Task to carry out: Please restate the records below word for word, leaving out every picture.

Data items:
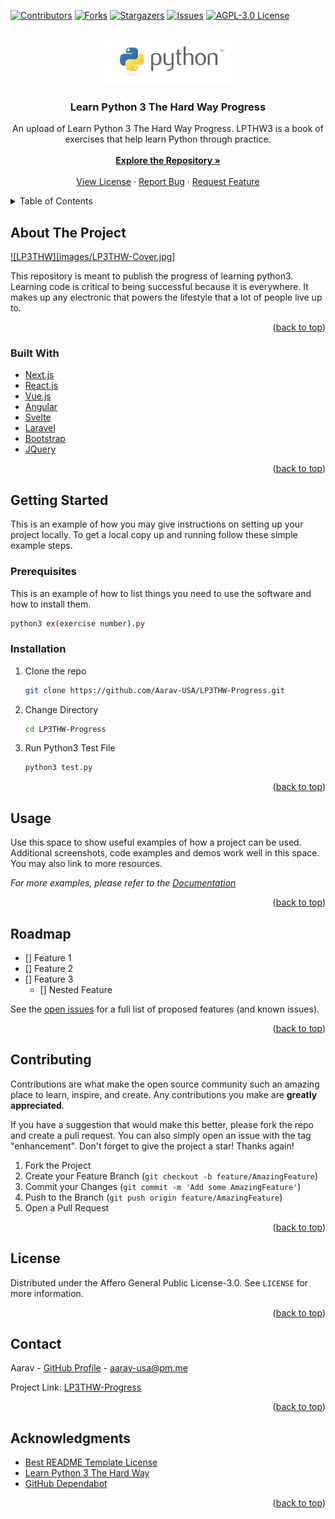<div id="top"></div>

[![Contributors][contributors-shield]][contributors-url]
[![Forks][forks-shield]][forks-url]
[![Stargazers][stars-shield]][stars-url]
[![Issues][issues-shield]][issues-url]
[![AGPL-3.0 License][license-shield]][license-url]



<!-- PROJECT LOGO -->
<br />
<div align="center">
  <a href="https://github.com/Aarav-USA/LP3THW-Progress">
    <img src="images/python_logo.png" alt="Logo">
  </a>

<h3 align="center">Learn Python 3 The Hard Way Progress</h3>

  <p align="center">
    An upload of Learn Python 3 The Hard Way Progress. LPTHW3 is a book of exercises that help learn Python through practice.
    <br />
    <br />
    <a href="https://github.com/Aarav-USA/LP3THW-Progress"><strong>Explore the Repository »</strong></a>
    <br />
    <br />
    <a href="https://github.com/Aarav-USA/LP3THW-Progresss/LICENSE">View License</a>
    ·
    <a href="https://github.com/Aarav-USA/LP3THW-Progress/issues">Report Bug</a>
    ·
    <a href="https://github.com/Aarav-USA/LP3THW-Progress/issues">Request Feature</a>
  </p>
</div>



<!-- TABLE OF CONTENTS -->
<details>
  <summary>Table of Contents</summary>
  <ol>
    <li>
      <a href="#about-the-project">About The Project</a>
      <ul>
        <li><a href="#built-with">Built With</a></li>
      </ul>
    </li>
    <li>
      <a href="#getting-started">Getting Started</a>
      <ul>
        <li><a href="#prerequisites">Prerequisites</a></li>
        <li><a href="#installation">Installation</a></li>
      </ul>
    </li>
    <li><a href="#usage">Usage</a></li>
    <li><a href="#roadmap">Roadmap</a></li>
    <li><a href="#contributing">Contributing</a></li>
    <li><a href="#license">License</a></li>
    <li><a href="#contact">Contact</a></li>
    <li><a href="#acknowledgments">Acknowledgments</a></li>
  </ol>
</details>



<!-- ABOUT THE PROJECT -->
## About The Project

[![LP3THW][images/LP3THW-Cover.jpg]](https://www.amazon.com/Learn-Python-Hard-Way-Introduction/dp/0134692888)

This repository is meant to publish the progress of learning python3. Learning code is critical to being successful because it is everywhere. It makes up any electronic that powers the lifestyle that a lot of people live up to.

<p align="right">(<a href="#top">back to top</a>)</p>



### Built With

* [Next.js](https://nextjs.org/)
* [React.js](https://reactjs.org/)
* [Vue.js](https://vuejs.org/)
* [Angular](https://angular.io/)
* [Svelte](https://svelte.dev/)
* [Laravel](https://laravel.com)
* [Bootstrap](https://getbootstrap.com)
* [JQuery](https://jquery.com)

<p align="right">(<a href="#top">back to top</a>)</p>



<!-- GETTING STARTED -->
## Getting Started

This is an example of how you may give instructions on setting up your project locally.
To get a local copy up and running follow these simple example steps.

### Prerequisites

This is an example of how to list things you need to use the software and how to install them.
  ```sh
  python3 ex(exercise number).py
  ```

### Installation

1. Clone the repo
   ```sh
   git clone https://github.com/Aarav-USA/LP3THW-Progress.git
   ```
2. Change Directory
   ```sh
   cd LP3THW-Progress
   ```
3. Run Python3 Test File
   ```sh
   python3 test.py
   ```

<p align="right">(<a href="#top">back to top</a>)</p>



<!-- USAGE EXAMPLES -->
## Usage

Use this space to show useful examples of how a project can be used. Additional screenshots, code examples and demos work well in this space. You may also link to more resources.

_For more examples, please refer to the [Documentation](https://example.com)_

<p align="right">(<a href="#top">back to top</a>)</p>



<!-- ROADMAP -->
## Roadmap

- [] Feature 1
- [] Feature 2
- [] Feature 3
    - [] Nested Feature

See the [open issues](https://github.com/github_username/repo_name/issues) for a full list of proposed features (and known issues).

<p align="right">(<a href="#top">back to top</a>)</p>



<!-- CONTRIBUTING -->
## Contributing

Contributions are what make the open source community such an amazing place to learn, inspire, and create. Any contributions you make are **greatly appreciated**.

If you have a suggestion that would make this better, please fork the repo and create a pull request. You can also simply open an issue with the tag "enhancement".
Don't forget to give the project a star! Thanks again!

1. Fork the Project
2. Create your Feature Branch (`git checkout -b feature/AmazingFeature`)
3. Commit your Changes (`git commit -m 'Add some AmazingFeature'`)
4. Push to the Branch (`git push origin feature/AmazingFeature`)
5. Open a Pull Request

<p align="right">(<a href="#top">back to top</a>)</p>



<!-- LICENSE -->
## License

Distributed under the Affero General Public License-3.0. See `LICENSE` for more information.

<p align="right">(<a href="#top">back to top</a>)</p>



<!-- CONTACT -->
## Contact

Aarav - [GitHub Profile](https://github.com/Aarav-USA) - aarav-usa@pm.me

Project Link: [LP3THW-Progress](https://github.com/Aarav-USA/LP3THW-Progress)

<p align="right">(<a href="#top">back to top</a>)</p>



<!-- ACKNOWLEDGMENTS -->
## Acknowledgments

* [Best README Template License](/README_Copyright_Notice)
* [Learn Python 3 The Hard Way](https://github.com/immu0001/Learn-Python-3-The-Hard-Way)
* [GitHub Dependabot](https://docs.github.com/en/code-security/supply-chain-security/managing-vulnerabilities-in-your-projects-dependencies/about-dependabot-security-updates)

<p align="right">(<a href="#top">back to top</a>)</p>



<!-- MARKDOWN LINKS & IMAGES -->
<!-- https://www.markdownguide.org/basic-syntax/#reference-style-links -->
[contributors-shield]: https://img.shields.io/github/contributors/aarav-usa/lpthw3-progress.svg?style=for-the-badge
[contributors-url]: https://github.com/aarav-usa/lpthw3-progress/graphs/contributors
[forks-shield]: https://img.shields.io/github/forks/aarav-usa/lpthw3-progress.svg?style=for-the-badge
[forks-url]: https://github.com/aarav-usa/lpthw3-progress/network/members
[stars-shield]: https://img.shields.io/github/stars/aarav-usa/lpthw3-progress.svg?style=for-the-badge
[stars-url]: https://github.com/aarav-usa/lpthw3-progress/stargazers
[issues-shield]: https://img.shields.io/github/issues/aarav-usa/lpthw3-progress.svg?style=for-the-badge
[issues-url]: https://github.com/aarav-usa/lpthw3-progress/issues
[license-shield]: https://img.shields.io/github/license/aarav-usa/lpthw3-progress.svg?style=for-the-badge
[license-url]: https://github.com/aarav-usa/lpthw3-progress/LICENSE
[product-screenshot]: images/screenshot.png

Answer to the exercise:
<div id="top"></div>

[![Contributors][contributors-shield]][contributors-url]
[![Forks][forks-shield]][forks-url]
[![Stargazers][stars-shield]][stars-url]
[![Issues][issues-shield]][issues-url]
[![AGPL-3.0 License][license-shield]][license-url]



<!-- PROJECT LOGO -->
<br />
<div align="center">
  <a href="https://github.com/Aarav-USA/LP3THW-Progress">
    <img src="images/python_logo.png" alt="Logo">
  </a>

<h3 align="center">Learn Python 3 The Hard Way Progress</h3>

  <p align="center">
    An upload of Learn Python 3 The Hard Way Progress. LPTHW3 is a book of exercises that help learn Python through practice.
    <br />
    <br />
    <a href="https://github.com/Aarav-USA/LP3THW-Progress"><strong>Explore the Repository »</strong></a>
    <br />
    <br />
    <a href="https://github.com/Aarav-USA/LP3THW-Progresss/LICENSE">View License</a>
    ·
    <a href="https://github.com/Aarav-USA/LP3THW-Progress/issues">Report Bug</a>
    ·
    <a href="https://github.com/Aarav-USA/LP3THW-Progress/issues">Request Feature</a>
  </p>
</div>



<!-- TABLE OF CONTENTS -->
<details>
  <summary>Table of Contents</summary>
  <ol>
    <li>
      <a href="#about-the-project">About The Project</a>
      <ul>
        <li><a href="#built-with">Built With</a></li>
      </ul>
    </li>
    <li>
      <a href="#getting-started">Getting Started</a>
      <ul>
        <li><a href="#prerequisites">Prerequisites</a></li>
        <li><a href="#installation">Installation</a></li>
      </ul>
    </li>
    <li><a href="#usage">Usage</a></li>
    <li><a href="#roadmap">Roadmap</a></li>
    <li><a href="#contributing">Contributing</a></li>
    <li><a href="#license">License</a></li>
    <li><a href="#contact">Contact</a></li>
    <li><a href="#acknowledgments">Acknowledgments</a></li>
  </ol>
</details>



<!-- ABOUT THE PROJECT -->
## About The Project

[![LP3THW][images/LP3THW-Cover.jpg]](https://www.amazon.com/Learn-Python-Hard-Way-Introduction/dp/0134692888)

This repository is meant to publish the progress of learning python3. Learning code is critical to being successful because it is everywhere. It makes up any electronic that powers the lifestyle that a lot of people live up to.

<p align="right">(<a href="#top">back to top</a>)</p>



### Built With

* [Next.js](https://nextjs.org/)
* [React.js](https://reactjs.org/)
* [Vue.js](https://vuejs.org/)
* [Angular](https://angular.io/)
* [Svelte](https://svelte.dev/)
* [Laravel](https://laravel.com)
* [Bootstrap](https://getbootstrap.com)
* [JQuery](https://jquery.com)

<p align="right">(<a href="#top">back to top</a>)</p>



<!-- GETTING STARTED -->
## Getting Started

This is an example of how you may give instructions on setting up your project locally.
To get a local copy up and running follow these simple example steps.

### Prerequisites

This is an example of how to list things you need to use the software and how to install them.
  ```sh
  python3 ex(exercise number).py
  ```

### Installation

1. Clone the repo
   ```sh
   git clone https://github.com/Aarav-USA/LP3THW-Progress.git
   ```
2. Change Directory
   ```sh
   cd LP3THW-Progress
   ```
3. Run Python3 Test File
   ```sh
   python3 test.py
   ```

<p align="right">(<a href="#top">back to top</a>)</p>



<!-- USAGE EXAMPLES -->
## Usage

Use this space to show useful examples of how a project can be used. Additional screenshots, code examples and demos work well in this space. You may also link to more resources.

_For more examples, please refer to the [Documentation](https://example.com)_

<p align="right">(<a href="#top">back to top</a>)</p>



<!-- ROADMAP -->
## Roadmap

- [] Feature 1
- [] Feature 2
- [] Feature 3
    - [] Nested Feature

See the [open issues](https://github.com/github_username/repo_name/issues) for a full list of proposed features (and known issues).

<p align="right">(<a href="#top">back to top</a>)</p>



<!-- CONTRIBUTING -->
## Contributing

Contributions are what make the open source community such an amazing place to learn, inspire, and create. Any contributions you make are **greatly appreciated**.

If you have a suggestion that would make this better, please fork the repo and create a pull request. You can also simply open an issue with the tag "enhancement".
Don't forget to give the project a star! Thanks again!

1. Fork the Project
2. Create your Feature Branch (`git checkout -b feature/AmazingFeature`)
3. Commit your Changes (`git commit -m 'Add some AmazingFeature'`)
4. Push to the Branch (`git push origin feature/AmazingFeature`)
5. Open a Pull Request

<p align="right">(<a href="#top">back to top</a>)</p>



<!-- LICENSE -->
## License

Distributed under the Affero General Public License-3.0. See `LICENSE` for more information.

<p align="right">(<a href="#top">back to top</a>)</p>



<!-- CONTACT -->
## Contact

Aarav - [GitHub Profile](https://github.com/Aarav-USA) - aarav-usa@pm.me

Project Link: [LP3THW-Progress](https://github.com/Aarav-USA/LP3THW-Progress)

<p align="right">(<a href="#top">back to top</a>)</p>



<!-- ACKNOWLEDGMENTS -->
## Acknowledgments

* [Best README Template License](/README_Copyright_Notice)
* [Learn Python 3 The Hard Way](https://github.com/immu0001/Learn-Python-3-The-Hard-Way)
* [GitHub Dependabot](https://docs.github.com/en/code-security/supply-chain-security/managing-vulnerabilities-in-your-projects-dependencies/about-dependabot-security-updates)

<p align="right">(<a href="#top">back to top</a>)</p>



<!-- MARKDOWN LINKS & IMAGES -->
<!-- https://www.markdownguide.org/basic-syntax/#reference-style-links -->
[contributors-shield]: https://img.shields.io/github/contributors/aarav-usa/lpthw3-progress.svg?style=for-the-badge
[contributors-url]: https://github.com/aarav-usa/lpthw3-progress/graphs/contributors
[forks-shield]: https://img.shields.io/github/forks/aarav-usa/lpthw3-progress.svg?style=for-the-badge
[forks-url]: https://github.com/aarav-usa/lpthw3-progress/network/members
[stars-shield]: https://img.shields.io/github/stars/aarav-usa/lpthw3-progress.svg?style=for-the-badge
[stars-url]: https://github.com/aarav-usa/lpthw3-progress/stargazers
[issues-shield]: https://img.shields.io/github/issues/aarav-usa/lpthw3-progress.svg?style=for-the-badge
[issues-url]: https://github.com/aarav-usa/lpthw3-progress/issues
[license-shield]: https://img.shields.io/github/license/aarav-usa/lpthw3-progress.svg?style=for-the-badge
[license-url]: https://github.com/aarav-usa/lpthw3-progress/LICENSE
[product-screenshot]: images/screenshot.png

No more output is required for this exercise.